Oregon State University research has unveiled a potential reason behind the rapid retreat of sea-terminating glaciers: the bursting of minuscule, pressurized bubbles in submerged ice. This groundbreaking study, recently published in Nature Geoscience, highlights that glacier ice, laden with pockets of pressurized air, melts significantly faster than bubble-free sea ice. Tidewater glaciers worldwide, notably in Greenland and the Antarctic Peninsula, are receding at alarming rates, leading to substantial ice mass loss.
Meagan Wengrove, the study’s lead and an assistant professor at OSU, remarked, “We’ve long known that glacier ice is riddled with bubbles.” The revelation came when the team delved into the physics, realizing these bubbles might be more than just underwater noise-makers during ice melt. Glacier ice originates from compacted snow, trapping air pockets between snowflakes which eventually get caught in pores between ice crystals. Remarkably, glacier ice contains about 10% air, amounting to roughly 200 bubbles per cubic centimeter.
Erin Pettit, a co-author, emphasized, “These are the same bubbles that preserve ancient air studied in ice cores.” The pressure within these tiny bubbles can soar up to 20 times the normal atmospheric pressure at sea level. When this bubble-rich ice meets the ocean, the bubbles burst, producing audible pops. Wengrove pointed out that while the existence of these pressurized bubbles in glacier ice is well-known, their impact on melting at the glacier-ocean interface had been overlooked.
Lab experiments from this study suggest that these bubbles might bridge the gap between observed and predicted melt rates of tidewater glaciers. The explosive nature of these bubbles, combined with their buoyancy, invigorates the ocean boundary layer during the melting process. This discovery has profound implications for climate models, especially those focusing on the top 40 to 60 meters of the ocean. Surprisingly, glacier ice melts over twice as fast as bubble-free ice.
Pettit highlighted a concern: “The models currently predicting ice melt rates at the tidewater glacier’s ice-ocean interface don’t factor in these bubbles.” Data from NASA attributes approximately 60% of sea level rise to meltwater from glaciers and ice sheets. A more accurate understanding of ice melt dynamics will enhance predictions of glacier retreat rates. Wengrove warned, “Communities might find it challenging to prepare for a 10-foot water level surge compared to a 1-foot rise.” She further added, “These tiny bubbles could play a monumental role in deciphering crucial future climate scenarios.”
The research received funding from the Keck Foundation, the National Science Foundation, and the National Geographic Society. The Nature article titled “Melting of glacier ice enhanced by bursting air bubbles” delves deeper into the subject. Feedback mechanisms between ice melt, glacier movement, and ocean circulation can expedite ice loss at tidewater glaciers, altering sea-level rise projections. Current models, which overlook the presence of pressurized air bubbles in glacier ice, can underestimate glacier melt rates by a factor of 10-100.

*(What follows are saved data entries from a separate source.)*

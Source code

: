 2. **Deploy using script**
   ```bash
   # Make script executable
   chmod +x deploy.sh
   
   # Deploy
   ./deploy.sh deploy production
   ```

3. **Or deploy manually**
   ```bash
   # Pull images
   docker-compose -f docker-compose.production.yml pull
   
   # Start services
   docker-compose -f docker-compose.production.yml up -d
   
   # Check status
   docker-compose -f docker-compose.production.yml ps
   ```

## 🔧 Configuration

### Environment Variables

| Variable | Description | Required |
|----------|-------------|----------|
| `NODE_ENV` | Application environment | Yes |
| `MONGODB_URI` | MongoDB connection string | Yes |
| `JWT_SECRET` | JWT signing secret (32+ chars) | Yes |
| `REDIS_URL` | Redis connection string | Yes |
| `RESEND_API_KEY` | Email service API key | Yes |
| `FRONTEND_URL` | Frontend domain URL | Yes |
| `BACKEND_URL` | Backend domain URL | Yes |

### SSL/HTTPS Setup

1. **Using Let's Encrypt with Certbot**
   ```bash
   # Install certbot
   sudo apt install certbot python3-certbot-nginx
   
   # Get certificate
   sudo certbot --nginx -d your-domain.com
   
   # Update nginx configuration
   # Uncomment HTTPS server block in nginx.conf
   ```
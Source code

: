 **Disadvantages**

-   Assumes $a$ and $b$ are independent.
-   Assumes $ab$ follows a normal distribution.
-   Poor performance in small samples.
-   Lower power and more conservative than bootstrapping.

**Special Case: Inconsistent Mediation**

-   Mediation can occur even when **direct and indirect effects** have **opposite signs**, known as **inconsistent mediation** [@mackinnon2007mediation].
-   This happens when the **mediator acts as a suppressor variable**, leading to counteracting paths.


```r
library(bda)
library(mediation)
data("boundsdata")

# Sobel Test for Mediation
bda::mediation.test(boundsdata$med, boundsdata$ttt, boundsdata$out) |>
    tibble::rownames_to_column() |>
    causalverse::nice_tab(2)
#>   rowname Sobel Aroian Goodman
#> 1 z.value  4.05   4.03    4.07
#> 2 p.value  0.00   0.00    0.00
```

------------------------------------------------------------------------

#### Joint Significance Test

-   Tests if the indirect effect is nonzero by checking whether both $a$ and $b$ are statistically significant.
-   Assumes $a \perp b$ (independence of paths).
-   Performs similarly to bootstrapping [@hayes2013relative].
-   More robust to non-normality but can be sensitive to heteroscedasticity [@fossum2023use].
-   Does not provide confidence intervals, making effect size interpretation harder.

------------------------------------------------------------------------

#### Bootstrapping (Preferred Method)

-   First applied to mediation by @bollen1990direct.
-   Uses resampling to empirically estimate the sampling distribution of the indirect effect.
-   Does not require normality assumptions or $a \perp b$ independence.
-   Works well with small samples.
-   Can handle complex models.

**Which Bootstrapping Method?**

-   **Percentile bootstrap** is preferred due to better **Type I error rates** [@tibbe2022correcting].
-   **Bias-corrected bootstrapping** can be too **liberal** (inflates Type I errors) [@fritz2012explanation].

Laboratory experiments and theoretical arguments reveal that these bursting bubbles could be the missing link in this discrepancy. These bubbles inject air into the seawater, providing additional buoyancy and turbulent kinetic energy, accelerating the melt. Real glacier ice, as per the study, melts 2.25 times faster than clear, bubble-free ice in a controlled environment. Tidewater glaciers’ rapid retreat contributes to ice loss in regions like Greenland and the Antarctic Peninsula.
The microstructure of glacier ice is an often-neglected factor, with most melt parameterizations assuming bubble-free ice. Glacier ice forms from compacted snow, trapping air that accounts for about 10% of the ice’s volume. As glacier ice melts underwater, these pressurized bubbles explode, releasing air into the seawater. Despite the known presence of these bubbles, their effect on hydrodynamics near the boundary has been largely unexplored.
Bubbles play a significant role in mixing in various applications, from medical to industrial processes. Laboratory experiments in the study showcased the hydrodynamics of bubble ejection from natural glacier ice. These findings suggest that bubbles might explain a significant portion of the difference between observed and predicted submarine melt rates of tidewater glaciers. In laboratory settings, glacier ice melts at a rate of 9 mm/h, 2.25 times faster than clear ice.
The energy driving the boundary current flow is buoyancy, supplied by both meltwater and bubble air in glacier ice. The research underscores the importance of understanding the role of bubbles in glacier melt to refine sea-level rise projections. As the world grapples with climate change, these findings serve as a stark reminder of the intricate dynamics at play in our planet’s cryosphere.